EXTRACTED MATERIAL
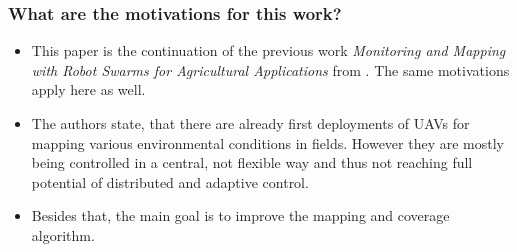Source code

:     \subsubsection*{What are the motivations for this work?}
    \begin{itemize}
        \item This paper is the continuation of the previous work \emph{Monitoring  and  Mapping with  Robot  Swarms  for  Agricultural  Applications} from \cite{Albani2017}. The same motivations apply here as well.
        \item The authors state, that there are already first deployments of UAVs for mapping various environmental conditions in fields. However they are mostly being controlled in a central, not flexible way and thus not reaching full potential of distributed and adaptive control.
        \item Besides that, the main goal is to improve the mapping and coverage algorithm.
    \end{itemize}
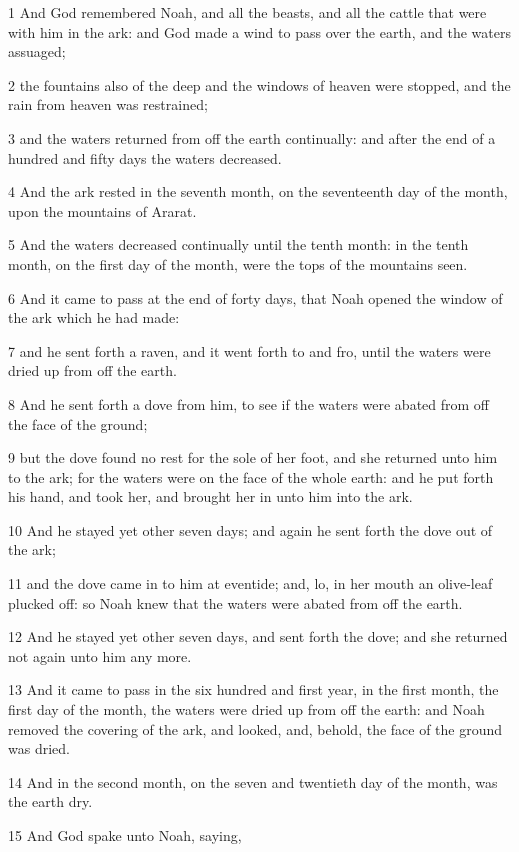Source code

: \par 1 And God remembered Noah, and all the beasts, and all the cattle that were with him in the ark: and God made a wind to pass over the earth, and the waters assuaged;
\par 2 the fountains also of the deep and the windows of heaven were stopped, and the rain from heaven was restrained;
\par 3 and the waters returned from off the earth continually: and after the end of a hundred and fifty days the waters decreased.
\par 4 And the ark rested in the seventh month, on the seventeenth day of the month, upon the mountains of Ararat.
\par 5 And the waters decreased continually until the tenth month: in the tenth month, on the first day of the month, were the tops of the mountains seen.
\par 6 And it came to pass at the end of forty days, that Noah opened the window of the ark which he had made:
\par 7 and he sent forth a raven, and it went forth to and fro, until the waters were dried up from off the earth.
\par 8 And he sent forth a dove from him, to see if the waters were abated from off the face of the ground;
\par 9 but the dove found no rest for the sole of her foot, and she returned unto him to the ark; for the waters were on the face of the whole earth: and he put forth his hand, and took her, and brought her in unto him into the ark.
\par 10 And he stayed yet other seven days; and again he sent forth the dove out of the ark;
\par 11 and the dove came in to him at eventide; and, lo, in her mouth an olive-leaf plucked off: so Noah knew that the waters were abated from off the earth.
\par 12 And he stayed yet other seven days, and sent forth the dove; and she returned not again unto him any more.
\par 13 And it came to pass in the six hundred and first year, in the first month, the first day of the month, the waters were dried up from off the earth: and Noah removed the covering of the ark, and looked, and, behold, the face of the ground was dried.
\par 14 And in the second month, on the seven and twentieth day of the month, was the earth dry.
\par 15 And God spake unto Noah, saying,
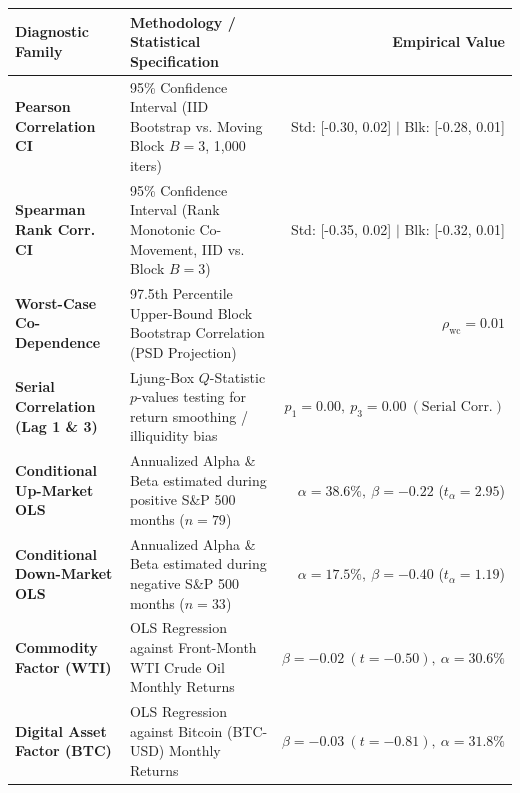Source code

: \documentclass[10pt,a4paper]{article}
\begin{document}
\vspace{0.45em}

\begin{tcolorbox}[colback=white, colframe=primary, title=\textbf{\small\strut Appendix A: Extended Statistical, Bootstrap \& Factor Diagnostics}, fonttitle=\sffamily\bfseries\small, arc=5pt, boxrule=0.8pt, toptitle=4pt, bottomtitle=4pt, left=6pt, right=6pt, top=3.5pt, bottom=3.5pt, colbacktitle=primary]
\renewcommand{\arraystretch}{1.22}
\scriptsize
\begin{tabularx}{\textwidth}{l X r}
\toprule
\textbf{\textcolor{primary}{Diagnostic Family}} & \textbf{\textcolor{primary}{Methodology / Statistical Specification}} & \textbf{\textcolor{primary}{Empirical Value}} \\
\midrule
\textbf{Pearson Correlation CI} & 95\% Confidence Interval (IID Bootstrap vs. Moving Block $B=3$, 1,000 iters) & Std: [-0.30, 0.02] $\vert$ Blk: [-0.28, 0.01] \\
\rowcolor{cardbg} \textbf{Spearman Rank Corr. CI} & 95\% Confidence Interval (Rank Monotonic Co-Movement, IID vs. Block $B=3$) & Std: [-0.35, 0.02] $\vert$ Blk: [-0.32, 0.01] \\
\textbf{Worst-Case Co-Dependence} & 97.5th Percentile Upper-Bound Block Bootstrap Correlation (PSD Projection) & $\rho_{\text{wc}} = 0.01$ \\
\rowcolor{cardbg} \textbf{Serial Correlation (Lag 1 \& 3)} & Ljung-Box $Q$-Statistic $p$-values testing for return smoothing / illiquidity bias & $p_1=0.00,\ p_3=0.00\ (\text{Serial Corr.})$ \\
\textbf{Conditional Up-Market OLS} & Annualized Alpha \& Beta estimated during positive S\&P 500 months ($n=79$) & $\alpha=38.6\%,\ \beta=-0.22$ ($t_\alpha=2.95$) \\
\rowcolor{cardbg} \textbf{Conditional Down-Market OLS} & Annualized Alpha \& Beta estimated during negative S\&P 500 months ($n=33$) & $\alpha=17.5\%,\ \beta=-0.40$ ($t_\alpha=1.19$) \\
\textbf{Commodity Factor (WTI)} & OLS Regression against Front-Month WTI Crude Oil Monthly Returns & $\beta=-0.02\ (t=-0.50),\ \alpha=30.6\%$ \\
\rowcolor{cardbg} \textbf{Digital Asset Factor (BTC)} & OLS Regression against Bitcoin (BTC-USD) Monthly Returns & $\beta=-0.03\ (t=-0.81),\ \alpha=31.8\%$ \\
\bottomrule
\end{tabularx}
\end{tcolorbox}
\end{document}
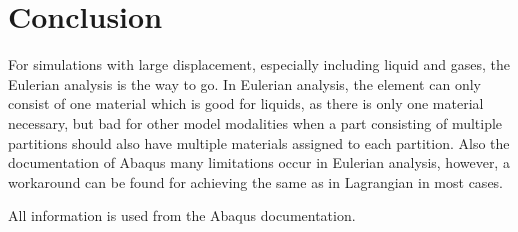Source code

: \documentclass[12pt]{article}
\begin{document}
\section{Conclusion}

For simulations with large displacement, especially including liquid and gases, the Eulerian analysis is the way to go. In Eulerian analysis, the element can only consist of one material which is good for liquids, as there is only one material necessary, but bad for other model modalities when a part consisting of multiple partitions should also have multiple materials assigned to each partition. Also the documentation of Abaqus many limitations occur in Eulerian analysis, however, a workaround can be found for achieving the same as in Lagrangian in most cases.

\vspace{5mm}
\noindent All information is used from the Abaqus documentation. 
\end{document}
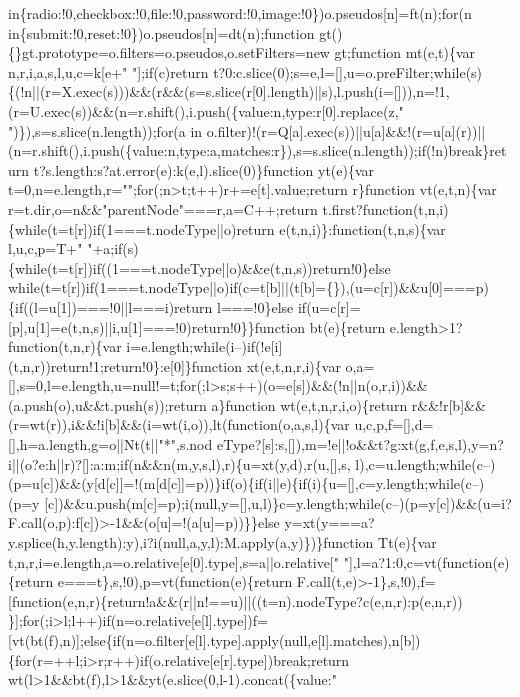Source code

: \begin{DoxyCode}
{       in\{radio:!0,checkbox:!0,file:!0,password:!0,image:!0\})o.pseudos[n]=ft(n);for(n
       in\{submit:!0,reset:!0\})o.pseudos[n]=dt(n);function gt()\{\}gt.prototype=o.filters=o.pseudos,o.setFilters=new gt;function mt(e,t)\{var
       n,r,i,a,s,l,u,c=k[e+" "];if(c)return
       t?0:c.slice(0);s=e,l=[],u=o.preFilter;while(s)\{(!n||(r=X.exec(s)))&&(r&&(s=s.slice(r[0].length)||s),l.push(i=[])),n=!1,(r=U.exec(s))&&(n=r.shift(),i.push(\{value:n,type:r[0].replace(z,"
       ")\}),s=s.slice(n.length));for(a in
       o.filter)!(r=Q[a].exec(s))||u[a]&&!(r=u[a](r))||(n=r.shift(),i.push(\{value:n,type:a,matches:r\}),s=s.slice(n.length));if(!n)break\}return t?s.length:s?at.error(e):k(e,l).slice(0)\}function
       yt(e)\{var t=0,n=e.length,r="";for(;n>t;t++)r+=e[t].value;return r\}function vt(e,t,n)\{var
       r=t.dir,o=n&&"parentNode"===r,a=C++;return t.first?function(t,n,i)\{while(t=t[r])if(1===t.nodeType||o)return
       e(t,n,i)\}:function(t,n,s)\{var l,u,c,p=T+" "+a;if(s)\{while(t=t[r])if((1===t.nodeType||o)&&e(t,n,s))return!0\}else
       while(t=t[r])if(1===t.nodeType||o)if(c=t[b]||(t[b]=\{\}),(u=c[r])&&u[0]===p)\{if((l=u[1])===!0||l===i)return l===!0\}else
       if(u=c[r]=[p],u[1]=e(t,n,s)||i,u[1]===!0)return!0\}\}function bt(e)\{return e.length>1?function(t,n,r)\{var
       i=e.length;while(i--)if(!e[i](t,n,r))return!1;return!0\}:e[0]\}function xt(e,t,n,r,i)\{var
       o,a=[],s=0,l=e.length,u=null!=t;for(;l>s;s++)(o=e[s])&&(!n||n(o,r,i))&&(a.push(o),u&&t.push(s));return a\}function wt(e,t,n,r,i,o)\{return
       r&&!r[b]&&(r=wt(r)),i&&!i[b]&&(i=wt(i,o)),lt(function(o,a,s,l)\{var
       u,c,p,f=[],d=[],h=a.length,g=o||Nt(t||"*",s.nod
      eType?[s]:s,[]),m=!e||!o&&t?g:xt(g,f,e,s,l),y=n?i||(o?e:h||r)?[]:a:m;if(n&&n(m,y,s,l),r)\{u=xt(y,d),r(u,[],s,
      l),c=u.length;while(c--)(p=u[c])&&(y[d[c]]=!(m[d[c]]=p))\}if(o)\{if(i||e)\{if(i)\{u=[],c=y.length;while(c--)(p=y
      [c])&&u.push(m[c]=p);i(null,y=[],u,l)\}c=y.length;while(c--)(p=y[c])&&(u=i?F.call(o,p):f[c])>-1&&(o[u]=!(a[u]=p))\}\}else y=xt(y===a?y.splice(h,y.length):y),i?i(null,a,y,l):M.apply(a,y)\})\}function Tt(e)\{var
       t,n,r,i=e.length,a=o.relative[e[0].type],s=a||o.relative[" "],l=a?1:0,c=vt(function(e)\{return
       e===t\},s,!0),p=vt(function(e)\{return
       F.call(t,e)>-1\},s,!0),f=[function(e,n,r)\{return!a&&(r||n!==u)||((t=n).nodeType?c(e,n,r):p(e,n,r))
      \}];for(;i>l;l++)if(n=o.relative[e[l].type])f=[vt(bt(f),n)];else\{if(n=o.filter[e[l].type].apply(null,e[l].matches),n[b])\{for(r=++l;i>r;r++)if(o.relative[e[r].type])break;return
       wt(l>1&&bt(f),l>1&&yt(e.slice(0,l-1).concat(\{value:"
}
\end{DoxyCode}
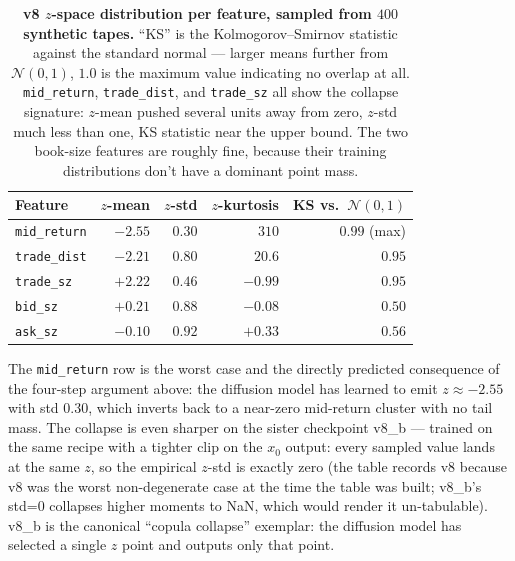 \documentclass[journal]{IEEEtran}
\theoremstyle{definition}   %
\begin{document}
\begin{table}[ht]
    \centering
    \footnotesize
    \begin{tabular}{lrrrr}
        \toprule
        Feature & $z$-mean & $z$-std & $z$-kurtosis & KS vs.\ $\mathcal{N}(0,1)$ \\
        \midrule
        \texttt{mid\_return}  & $-2.55$ & $0.30$ & $310$  & $0.99$ (max) \\
        \texttt{trade\_dist}  & $-2.21$ & $0.80$ & $20.6$ & $0.95$ \\
        \texttt{trade\_sz}    & $+2.22$ & $0.46$ & $-0.99$& $0.95$ \\
        \texttt{bid\_sz}      & $+0.21$ & $0.88$ & $-0.08$& $0.50$ \\
        \texttt{ask\_sz}      & $-0.10$ & $0.92$ & $+0.33$& $0.56$ \\
        \bottomrule
    \end{tabular}
    \caption{\textbf{v8 $z$-space distribution per feature, sampled
    from $400$ synthetic tapes.} ``KS'' is the
    Kolmogorov--Smirnov statistic against the standard normal ---
    larger means further from $\mathcal{N}(0, 1)$, $1.0$ is the
    maximum value indicating no overlap at all. \texttt{mid\_return},
    \texttt{trade\_dist}, and \texttt{trade\_sz} all show the
    collapse signature: $z$-mean pushed several units away from
    zero, $z$-std much less than one, KS statistic near the upper
    bound. The two book-size features are roughly fine, because
    their training distributions don't have a dominant point mass.}
    \label{tab:v8_z_collapse}
\end{table}

The \texttt{mid\_return} row is the worst case and the directly
predicted consequence of the four-step argument above: the
diffusion model has learned to emit $z \approx -2.55$ with std
$0.30$, which inverts back to a near-zero mid-return cluster with
no tail mass. The collapse is even sharper on the sister
checkpoint v8\_b --- trained on the same recipe with a tighter
clip on the $x_0$ output: every sampled value lands at the same
$z$, so the empirical $z$-std is exactly zero (the table records
v8 because v8 was the worst non-degenerate case at the time the
table was built; v8\_b's std=$0$ collapses higher moments to NaN,
which would render it un-tabulable). v8\_b is the canonical
``copula collapse'' exemplar: the diffusion model has selected a
single $z$ point and outputs only that point.
\end{document}
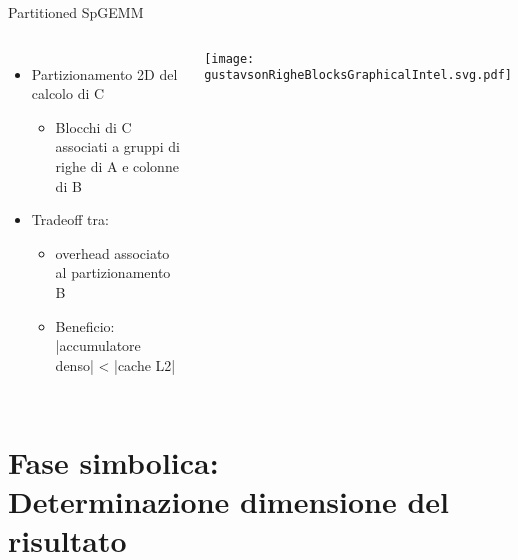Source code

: \begin{frame} {Partitioned SpGEMM}
\begin{columns}
	\begin{itemize}
		\item	Partizionamento 2D del calcolo di C
		\begin{itemize}
			\item	Blocchi di C associati a gruppi di righe di A e colonne di B
		\end{itemize}
		\pause
		\item	Tradeoff tra:
		\begin{itemize}
			\item	overhead associato al partizionamento B 
			\item	Beneficio: |accumulatore denso| < |cache L2|
		\end{itemize}
	\end{itemize}
	\texttt{[image: gustavsonRigheBlocksGraphicalIntel.svg.pdf]}
\end{columns}
\end{frame}

\section{Fase simbolica:\\Determinazione dimensione del risultato}

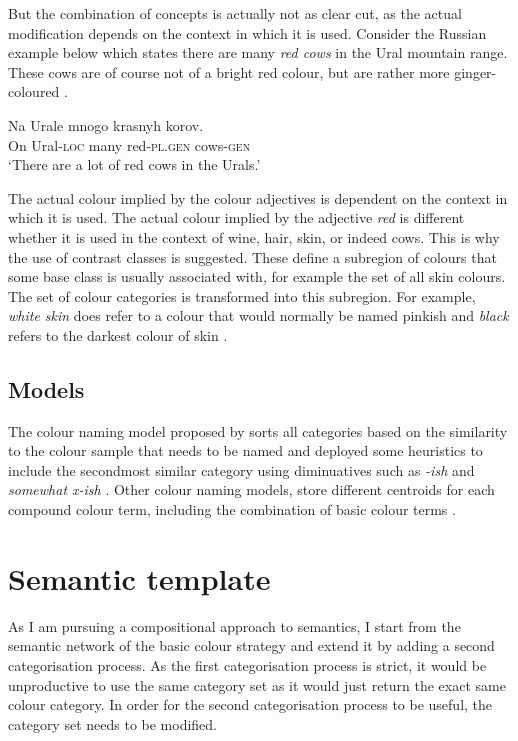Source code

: But the combination of concepts is actually not as clear cut, as the
actual modification depends on the context in which it is
used. Consider the Russian example below which states there are many
\textit{red cows} in the Ural mountain range. These cows are of course not
of a bright red colour, but are rather more ginger-coloured
\citep{tribushinina08cognitive}.

\ea
\gll Na Urale mnogo krasnyh korov.\\
On Ural-\textsc{loc} many red-\textsc{pl.gen} cows-\textsc{gen}\\
\glt `There are a lot of red cows in the Urals.'\\
\z


The actual colour implied by the colour adjectives is dependent on
the context in which it is used. The actual colour implied by the
adjective \textit{red} is different whether it is used in the context of
wine, hair, skin, or indeed cows. This is why the use of contrast
classes is suggested. These define a subregion of colours that some
base class is usually associated with, for example the set of all skin
colours. The set of colour categories is transformed into this
subregion. For example, \textit{white skin} does refer to a colour that
would normally be named pinkish and \textit{black} refers to the darkest
colour of skin \citep{gardenfors04conceptual}.

\subsection{Models}

The colour naming model proposed by
\citeauthor{lammens94computational} sorts all categories based on the
similarity to the colour sample that needs to be named and deployed
some heuristics to include the secondmost similar category using
diminuatives such as \textit{-ish} and \textit{somewhat x-ish}
\citep{lammens94computational}. Other colour naming models, store
different centroids for each compound colour term, including the
combination of basic colour terms \citep{mojsilovic05computational}.

\section{Semantic template}
\label{s:ccs-semantic-template}

As I am pursuing a compositional approach to semantics, I start from
the semantic network of the basic colour strategy and extend it by
adding a second categorisation process. As the first categorisation
process is strict, it would be unproductive to use the same category
set as it would just return the exact same colour category. In order
for the second categorisation process to be useful, the category set
needs to be modified.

ACTIVITY
Across all the entries, how many lines hold the string "skin"? Only the number is needed.

TASK RESULT
4